Crimen y Castigo - Fiódor Dostoyewski
De pronto se levantó y rodeó fuertemente con los brazos el
cuello del joven.
Raskolnikof se desprendió del abrazo y la contempló con una
triste sonrisa.
-No lo comprendo, Sonia. Me abrazas y me besas después de lo
que te acabo de confesar. No sabes lo que haces.
Ella no le escuchó. Gritó, enloquecida:
-¡No hay en el mundo ningún hombre tan desgraciado como tú!
Y prorrumpió en sollozos.
Un sentimiento ya olvidado se apoderó del alma de Raskolnikof.
No se pudo contener. Dos lágrimas brotaron de sus ojos y
quedaron pendientes de sus pestañas.
-¿No me abandonarás, Sonia? -preguntó, desesperado.
-No, nunca, en ninguna parte. Te seguiré adonde vayas. ¡Señor,
Señor! ¡Qué desgraciada soy...! ¿Por qué no te habré conocido
antes? ¿Por qué no has venido antes? ¡Dios mío!
-Pero he venido.
-¡Ahora...! ¿Qué podemos hacer ahora? ¡Juntos, siempre juntos!

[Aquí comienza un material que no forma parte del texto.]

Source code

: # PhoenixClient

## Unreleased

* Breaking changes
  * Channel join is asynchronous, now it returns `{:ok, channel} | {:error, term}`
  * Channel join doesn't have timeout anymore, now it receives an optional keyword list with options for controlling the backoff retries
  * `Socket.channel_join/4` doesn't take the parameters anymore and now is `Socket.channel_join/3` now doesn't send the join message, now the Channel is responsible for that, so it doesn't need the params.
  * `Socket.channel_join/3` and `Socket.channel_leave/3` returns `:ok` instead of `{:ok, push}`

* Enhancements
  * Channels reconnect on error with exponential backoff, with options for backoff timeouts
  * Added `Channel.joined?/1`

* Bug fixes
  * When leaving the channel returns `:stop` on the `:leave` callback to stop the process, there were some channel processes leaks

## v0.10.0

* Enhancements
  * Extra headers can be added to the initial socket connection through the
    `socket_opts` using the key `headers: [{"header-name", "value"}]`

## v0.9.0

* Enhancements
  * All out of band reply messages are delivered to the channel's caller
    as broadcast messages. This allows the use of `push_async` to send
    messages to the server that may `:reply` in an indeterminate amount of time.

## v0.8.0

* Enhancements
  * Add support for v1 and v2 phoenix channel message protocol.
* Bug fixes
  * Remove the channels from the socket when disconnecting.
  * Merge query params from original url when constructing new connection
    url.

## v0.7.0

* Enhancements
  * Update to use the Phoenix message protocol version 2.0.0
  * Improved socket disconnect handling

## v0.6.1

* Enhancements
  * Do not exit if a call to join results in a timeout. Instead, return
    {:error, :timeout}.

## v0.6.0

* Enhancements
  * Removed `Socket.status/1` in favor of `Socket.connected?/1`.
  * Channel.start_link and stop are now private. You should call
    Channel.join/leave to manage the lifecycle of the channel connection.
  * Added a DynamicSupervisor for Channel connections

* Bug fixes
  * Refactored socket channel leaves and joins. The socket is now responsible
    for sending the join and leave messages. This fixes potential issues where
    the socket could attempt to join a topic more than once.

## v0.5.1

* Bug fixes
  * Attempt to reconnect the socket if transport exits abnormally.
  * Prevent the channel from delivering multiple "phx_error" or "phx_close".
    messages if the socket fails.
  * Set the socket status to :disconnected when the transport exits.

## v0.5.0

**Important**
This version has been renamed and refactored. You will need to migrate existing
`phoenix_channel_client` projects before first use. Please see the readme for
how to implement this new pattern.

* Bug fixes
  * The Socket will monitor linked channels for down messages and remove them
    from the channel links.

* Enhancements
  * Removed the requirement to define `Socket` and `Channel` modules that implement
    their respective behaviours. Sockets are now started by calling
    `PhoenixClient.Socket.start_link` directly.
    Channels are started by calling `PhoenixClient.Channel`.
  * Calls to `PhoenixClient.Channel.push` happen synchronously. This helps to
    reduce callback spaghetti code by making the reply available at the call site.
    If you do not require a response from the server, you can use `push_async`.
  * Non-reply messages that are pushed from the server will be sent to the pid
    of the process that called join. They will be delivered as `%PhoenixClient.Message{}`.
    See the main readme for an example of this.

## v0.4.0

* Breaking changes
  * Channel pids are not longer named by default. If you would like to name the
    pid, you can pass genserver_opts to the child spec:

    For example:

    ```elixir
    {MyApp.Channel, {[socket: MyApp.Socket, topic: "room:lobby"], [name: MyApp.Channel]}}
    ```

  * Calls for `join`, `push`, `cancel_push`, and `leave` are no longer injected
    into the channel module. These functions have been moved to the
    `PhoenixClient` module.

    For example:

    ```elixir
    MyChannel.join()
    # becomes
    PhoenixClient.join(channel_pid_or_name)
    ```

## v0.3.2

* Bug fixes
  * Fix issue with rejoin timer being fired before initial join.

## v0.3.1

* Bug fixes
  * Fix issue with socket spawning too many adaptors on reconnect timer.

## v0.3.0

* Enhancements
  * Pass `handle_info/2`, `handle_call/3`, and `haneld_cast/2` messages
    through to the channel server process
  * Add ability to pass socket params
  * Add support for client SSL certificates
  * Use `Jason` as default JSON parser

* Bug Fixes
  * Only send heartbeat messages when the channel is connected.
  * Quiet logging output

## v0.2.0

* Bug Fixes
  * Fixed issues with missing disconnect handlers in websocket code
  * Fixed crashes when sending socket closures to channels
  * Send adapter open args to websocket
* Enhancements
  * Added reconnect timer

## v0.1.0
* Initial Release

-exclamó Sonia volviendo a abrazarle-. ¡Te seguiré al presidio!
Raskolnikof no pudo disimular un gesto de indignación. Sus
labios volvieron a sonreír como tantas veces habían sonreído, con
una expresión de odio y altivez.
-No tengo ningún deseo de ir a presidio, Sonia.
Tras los primeros momentos de piedad dolorosa y apasionada
hacia el desgraciado, la espantosa idea del asesinato reapareció
en la mente de la joven. El tono en que Raskolnikof había
pronunciado sus últimas palabras le recordaron de pronto que
estaba ante un asesino. Se quedó mirándole sobrecogida. No
sabía aún cómo ni por qué aquel joven se había convertido en un
criminal. Estas preguntas surgieron de pronto en su imaginación,
y las dudas le asaltaron de nuevo. ¿Él un asesino? ¡Imposible!
-Pero ¿qué me pasa? ¿Dónde estoy? -exclamó profundamente
sorprendida y como si le costara gran trabajo volver a la realidad-.